After having sublimated the art and craft of so many, often obscurely talented directors, Dante’s signature has become a source of inspiration in its own right (look no further than Netflix’s latest hit, Stranger Things, highly indebted to Dante’s Explorers [1985]). Yet pastiche doesn’t do justice to his refined sense for cannibalistic intertextuality, to his critical re-imagining of cinema’s ghosts, monsters and lessons. An exemplary film in this respect is one of Dante’s masterpieces, Matinee (1993), a heartfelt homage to the B-movie impresarios and visionary mavericks, from William Castle to Roger Corman. Our hero, a small-time film distributor with a knack for promotional tricks, releases his latest flick during the Cuban Missiles Crisis. The two seemingly unrealted events will come to closely depend on each other…
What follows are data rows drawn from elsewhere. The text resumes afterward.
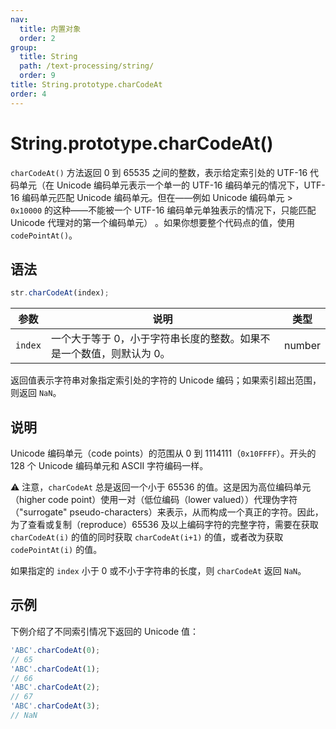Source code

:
 ```yaml
---
nav:
  title: 内置对象
  order: 2
group:
  title: String
  path: /text-processing/string/
  order: 9
title: String.prototype.charCodeAt
order: 4
---
```


# String.prototype.charCodeAt()

`charCodeAt()` 方法返回 0 到 65535 之间的整数，表示给定索引处的 UTF-16 代码单元（在 Unicode 编码单元表示一个单一的 UTF-16 编码单元的情况下，UTF-16 编码单元匹配 Unicode 编码单元。但在——例如 Unicode 编码单元 > `0x10000` 的这种——不能被一个 UTF-16 编码单元单独表示的情况下，只能匹配 Unicode 代理对的第一个编码单元） 。如果你想要整个代码点的值，使用 `codePointAt()`。

## 语法

```js
str.charCodeAt(index);
```

| 参数    | 说明                                                                 | 类型   |
| ------- | -------------------------------------------------------------------- | ------ |
| `index` | 一个大于等于 0，小于字符串长度的整数。如果不是一个数值，则默认为 0。 | number |

返回值表示字符串对象指定索引处的字符的 Unicode 编码；如果索引超出范围，则返回 `NaN`。

## 说明

Unicode 编码单元（code points）的范围从 0 到 1114111（`0x10FFFF`）。开头的 128 个 Unicode 编码单元和 ASCII 字符编码一样。

⚠️ 注意，`charCodeAt` 总是返回一个小于 65536 的值。这是因为高位编码单元（higher code point）使用一对（低位编码（lower valued））代理伪字符（"surrogate" pseudo-characters）来表示，从而构成一个真正的字符。因此，为了查看或复制（reproduce）65536 及以上编码字符的完整字符，需要在获取 `charCodeAt(i)` 的值的同时获取 `charCodeAt(i+1)` 的值，或者改为获取 `codePointAt(i)` 的值。

如果指定的 `index` 小于 0 或不小于字符串的长度，则 `charCodeAt` 返回 `NaN`。

## 示例

下例介绍了不同索引情况下返回的 Unicode 值：

```js
'ABC'.charCodeAt(0);
// 65
'ABC'.charCodeAt(1);
// 66
'ABC'.charCodeAt(2);
// 67
'ABC'.charCodeAt(3);
// NaN
```
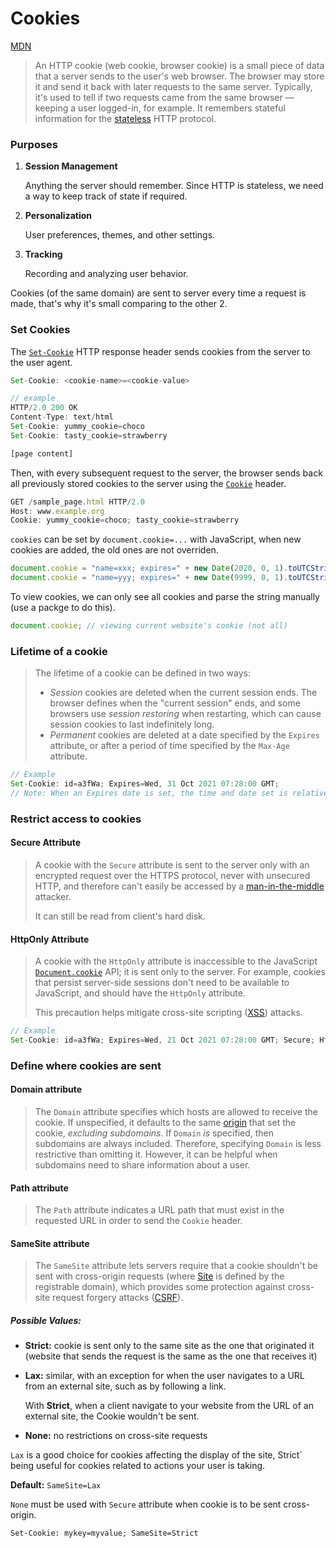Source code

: # Cookies

[MDN](https://developer.mozilla.org/en-US/docs/Web/HTTP/Cookies)

> An HTTP cookie (web cookie, browser cookie) is a small piece of data that a server sends to the user's web browser. The browser may store it and send it back with later requests to the same server. Typically, it's used to tell if two requests came from the same browser — keeping a user logged-in, for example. It remembers stateful information for the [stateless](https://developer.mozilla.org/en-US/docs/Web/HTTP/Overview#HTTP_is_stateless_but_not_sessionless) HTTP protocol.

### Purposes

1. **Session Management**

   Anything the server should remember. Since HTTP is stateless, we need a way to keep track of state if required.

2. **Personalization**

   User preferences, themes, and other settings.

3. **Tracking**

   Recording and analyzing user behavior.

Cookies (of the same domain) are sent to server every time a request is made, that's why it's small comparing to the other 2.

### Set Cookies

The [`Set-Cookie`](https://developer.mozilla.org/en-US/docs/Web/HTTP/Headers/Set-Cookie) HTTP response header sends cookies from the server to the user agent.

```js
Set-Cookie: <cookie-name>=<cookie-value>

// example
HTTP/2.0 200 OK
Content-Type: text/html
Set-Cookie: yummy_cookie=choco
Set-Cookie: tasty_cookie=strawberry

[page content]
```

Then, with every subsequent request to the server, the browser sends back all previously stored cookies to the server using the [`Cookie`](https://developer.mozilla.org/en-US/docs/Web/HTTP/Headers/Cookie) header.

```js
GET /sample_page.html HTTP/2.0
Host: www.example.org
Cookie: yummy_cookie=choco; tasty_cookie=strawberry
```

`cookies` can be set by `document.cookie=...` with JavaScript, when new cookies are added, the old ones are not overriden.

```javascript
document.cookie = "name=xxx; expires=" + new Date(2020, 0, 1).toUTCString(); // expires on 2020/1/1
document.cookie = "name=yyy; expires=" + new Date(9999, 0, 1).toUTCString(); // never expires with a large date
```

To view cookies, we can only see all cookies and parse the string manually (use a packge to do this).

```javascript
document.cookie; // viewing current website's cookie (not all)
```

### Lifetime of a cookie

> The lifetime of a cookie can be defined in two ways:
>
> - _Session_ cookies are deleted when the current session ends. The browser defines when the "current session" ends, and some browsers use _session restoring_ when restarting, which can cause session cookies to last indefinitely long.
> - _Permanent_ cookies are deleted at a date specified by the `Expires` attribute, or after a period of time specified by the `Max-Age` attribute.

```js
// Example
Set-Cookie: id=a3fWa; Expires=Wed, 31 Oct 2021 07:28:00 GMT;
// Note: When an Expires date is set, the time and date set is relative to the client the cookie is being set on, not the server.
```

### Restrict access to cookies

#### Secure Attribute

> A cookie with the `Secure` attribute is sent to the server only with an encrypted request over the HTTPS protocol, never with unsecured HTTP, and therefore can't easily be accessed by a [man-in-the-middle](https://developer.mozilla.org/en-US/docs/Glossary/MitM) attacker.
>
> It can still be read from client's hard disk.

#### HttpOnly Attribute

> A cookie with the `HttpOnly` attribute is inaccessible to the JavaScript [`Document.cookie`](https://developer.mozilla.org/en-US/docs/Web/API/Document/cookie) API; it is sent only to the server. For example, cookies that persist server-side sessions don't need to be available to JavaScript, and should have the `HttpOnly` attribute.
>
> This precaution helps mitigate cross-site scripting ([XSS](<https://developer.mozilla.org/en-US/docs/Web/Security/Types_of_attacks#Cross-site_scripting_(XSS)>)) attacks.

```js
// Example
Set-Cookie: id=a3fWa; Expires=Wed, 21 Oct 2021 07:28:00 GMT; Secure; HttpOnly
```

### Define where cookies are sent

#### Domain attribute

> The `Domain` attribute specifies which hosts are allowed to receive the cookie. If unspecified, it defaults to the same [origin](https://developer.mozilla.org/en-US/docs/Glossary/origin) that set the cookie, _excluding subdomains_. If `Domain` _is_ specified, then subdomains are always included. Therefore, specifying `Domain` is less restrictive than omitting it. However, it can be helpful when subdomains need to share information about a user.

#### Path attribute

> The `Path` attribute indicates a URL path that must exist in the requested URL in order to send the `Cookie` header.

#### SameSite attribute

> The `SameSite` attribute lets servers require that a cookie shouldn't be sent with cross-origin requests (where [Site](https://developer.mozilla.org/en-US/docs/Glossary/Site) is defined by the registrable domain), which provides some protection against cross-site request forgery attacks ([CSRF](https://developer.mozilla.org/en-US/docs/Glossary/CSRF)).

##### Possible Values:

- **Strict:** cookie is sent only to the same site as the one that originated it (website that sends the request is the same as the one that receives it)

- **Lax:** similar, with an exception for when the user navigates to a URL from an external site, such as by following a link.

  With **Strict**, when a client navigate to your website from the URL of an external site, the Cookie wouldn't be sent.

- **None:** no restrictions on cross-site requests

`Lax` is a good choice for cookies affecting the display of the site, Strict` being useful for cookies related to actions your user is taking.

**Default:** `SameSite=Lax`

`None` must be used with `Secure` attribute when cookie is to be sent cross-origin.

```
Set-Cookie: mykey=myvalue; SameSite=Strict
```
Here, the director celebrates the inventive and delirious joy of cinema, in its lowliest yet most audacious forms, against the threat of nuclear annihilation. Dante distils the love that literally changed his life into a liberatory poem on the euphoric and therefore uncontrollable energy that cinema can exert on its audience. Matinee is, and will forever be, one of the most authentic renditions of what it actually means to believe in cinema. In Dante’s case, though, the love for cinema is something that propels him and his audience to action, it’s not a fetishistic obsession or an encyclopedic mania that exhausts itself into a sect. The bunker where everyone hides from irrational, manufactured fears is blown apart in Matinee to liberate the spectator from its own passivity. The marginal and the minority in his films are never self-congratulatory, but always antagonistically engaged with the mainstream. Dante’s intellectual and affective dimension can also be observed in the films he chose to accompany his retrospective, films that exceeds limits and expectations, often rescued from oblivion. Like the charming The Smallest Show on Earth (1957), about the struggle of a small movie theatre, or the back and white psychedelia of Confessions of an Opium Eater (1962), directed by Touch of Evil producer Albert Zugsmith. And again the Shakespearian slasher Theatre of Blood (1973), where a circle of critics is cruelly killed by Vincent Price, as an unheralded actor, or the magisterial A Bucket of Blood (1959), by Roger Corman.

Belatedly, Joe Dante is receiving a much-deserved retrospective which will by no means enshrine his art into an ossified monument but will liberate the almost clandestine energy that has always animated his career. A career spent serving the public and not those who profit from them.